Hi! Welcome to our new Mold and Air Quality Professionals Blog! We will be posting on here every few weeks regarding our business, the jobs we do, and common questions customers ask. We hope you will find the blog both informative and useful.
Interestingly, we find the most common spot for mold to grow in a home is the attic. Mold tends to grow when there is moisture intrusion or high humidity (above 60%). Moisture can seep into an attic through a roof leek or a bathroom vent that leads directly to the attic. Another major cause for mold in an attic is improper ventilation. A properly ventilated attic consists of roof vents, soffit/ overhang vents, and gable end vents. Ventilation, leak prevention, and humidity control are the best ways to prevent your attic from growing mold, but if it does, no worries. We are here to help.

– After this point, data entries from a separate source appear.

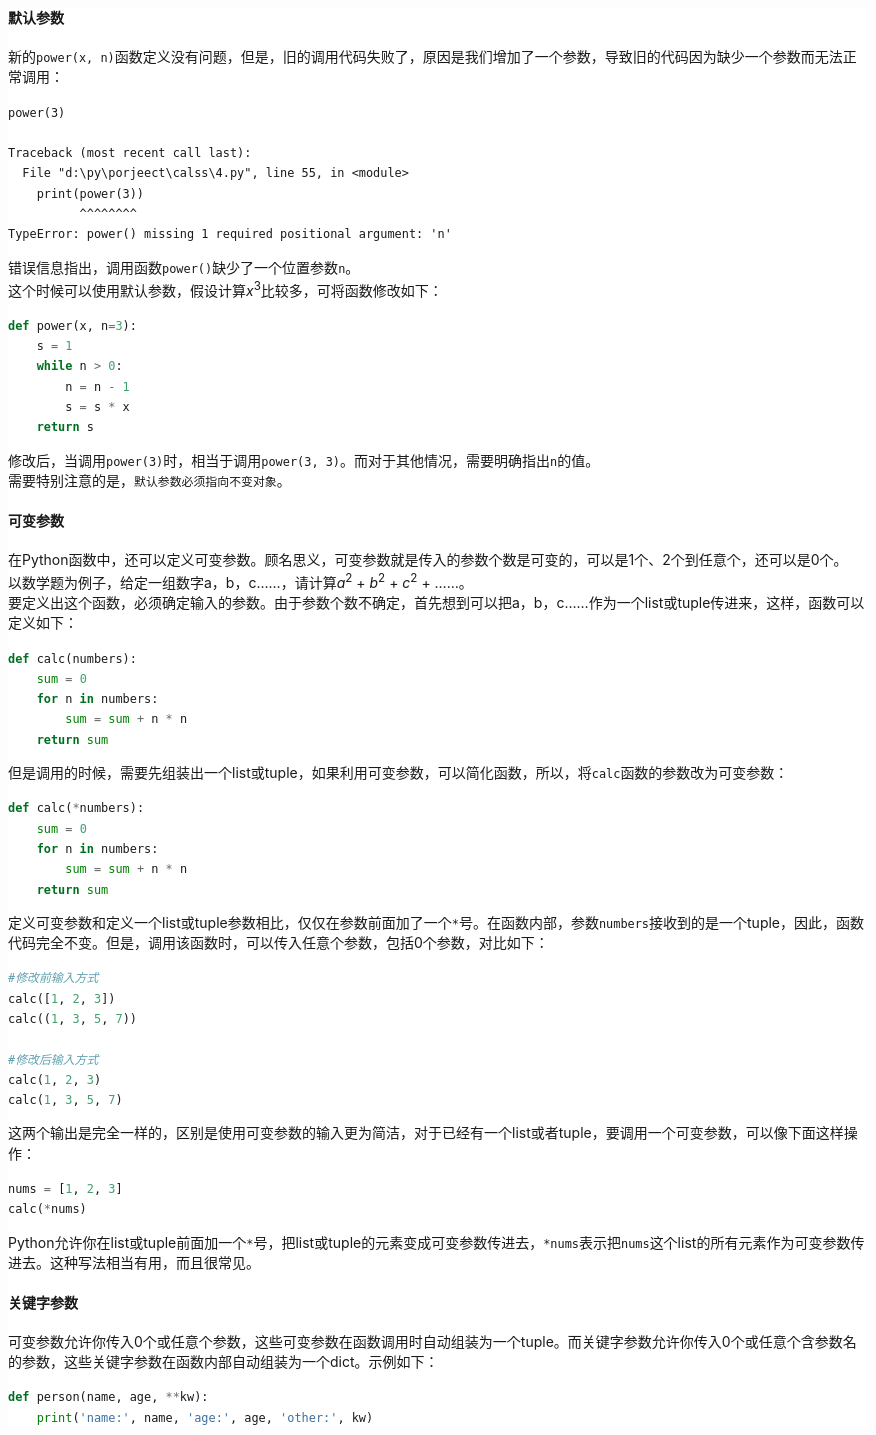 #### 默认参数
新的`power(x, n)`函数定义没有问题，但是，旧的调用代码失败了，原因是我们增加了一个参数，导致旧的代码因为缺少一个参数而无法正常调用：
```
power(3)

Traceback (most recent call last):
  File "d:\py\porjeect\calss\4.py", line 55, in <module>
    print(power(3))
          ^^^^^^^^
TypeError: power() missing 1 required positional argument: 'n'
```
错误信息指出，调用函数`power()`缺少了一个位置参数`n`。    
这个时候可以使用默认参数，假设计算$x^3$比较多，可将函数修改如下：
```python
def power(x, n=3):
    s = 1
    while n > 0:
        n = n - 1
        s = s * x
    return s
```
修改后，当调用`power(3)`时，相当于调用`power(3, 3)`。而对于其他情况，需要明确指出`n`的值。   
需要特别注意的是，`默认参数必须指向不变对象`。
#### 可变参数
在Python函数中，还可以定义可变参数。顾名思义，可变参数就是传入的参数个数是可变的，可以是1个、2个到任意个，还可以是0个。  
以数学题为例子，给定一组数字a，b，c……，请计算$a^2$ + $b^2$ + $c^2$ + ……。   
要定义出这个函数，必须确定输入的参数。由于参数个数不确定，首先想到可以把a，b，c……作为一个list或tuple传进来，这样，函数可以定义如下：
```python
def calc(numbers):
    sum = 0
    for n in numbers:
        sum = sum + n * n
    return sum
```
但是调用的时候，需要先组装出一个list或tuple，如果利用可变参数，可以简化函数，所以，将`calc`函数的参数改为可变参数：
```python
def calc(*numbers):
    sum = 0
    for n in numbers:
        sum = sum + n * n
    return sum
```
定义可变参数和定义一个list或tuple参数相比，仅仅在参数前面加了一个`*`号。在函数内部，参数`numbers`接收到的是一个tuple，因此，函数代码完全不变。但是，调用该函数时，可以传入任意个参数，包括0个参数，对比如下：
```python
#修改前输入方式
calc([1, 2, 3])
calc((1, 3, 5, 7))

#修改后输入方式
calc(1, 2, 3)
calc(1, 3, 5, 7)
```
这两个输出是完全一样的，区别是使用可变参数的输入更为简洁，对于已经有一个list或者tuple，要调用一个可变参数，可以像下面这样操作：
```python
nums = [1, 2, 3]
calc(*nums)
```
Python允许你在list或tuple前面加一个`*`号，把list或tuple的元素变成可变参数传进去，`*nums`表示把`nums`这个list的所有元素作为可变参数传进去。这种写法相当有用，而且很常见。
#### 关键字参数
可变参数允许你传入0个或任意个参数，这些可变参数在函数调用时自动组装为一个tuple。而关键字参数允许你传入0个或任意个含参数名的参数，这些关键字参数在函数内部自动组装为一个dict。示例如下：
```python
def person(name, age, **kw):
    print('name:', name, 'age:', age, 'other:', kw)
```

This morning we completed an attic job in Monroe, Michigan. There was a considerable amount of mold growing in two separate spots on the rafters and roof sheeting. We found that the mold was growing just above the vents that led from the upstairs bathrooms to the attic. The attic did not have good ventilation, either: a perfect environment for mold. Following our remediation routine, we got suited up in our yellow Tyveck suits and hazmat masks to climb up into the attic and spray the mold. Now it may seem that the job is dangerous based on our attire, but all of the chemicals we use are hospital grade and EPA approved. After spraying the visible mold in the attic today, we filled up our fogger with chemical and fogged the attic. (Again, the chemical used in the fogger is hospital grade, EPA approved, children and pet safe.) Following the attic, we fogged both crawl spaces in the home, the basement, the main level, and the upstairs to ensure the airborne mold spores were eliminated. Our job was complete. Immediately after the fogging the house was safe to go into, but we recommend the family stay out for at least 30 minutes for the fog to settle and the air to return to normal.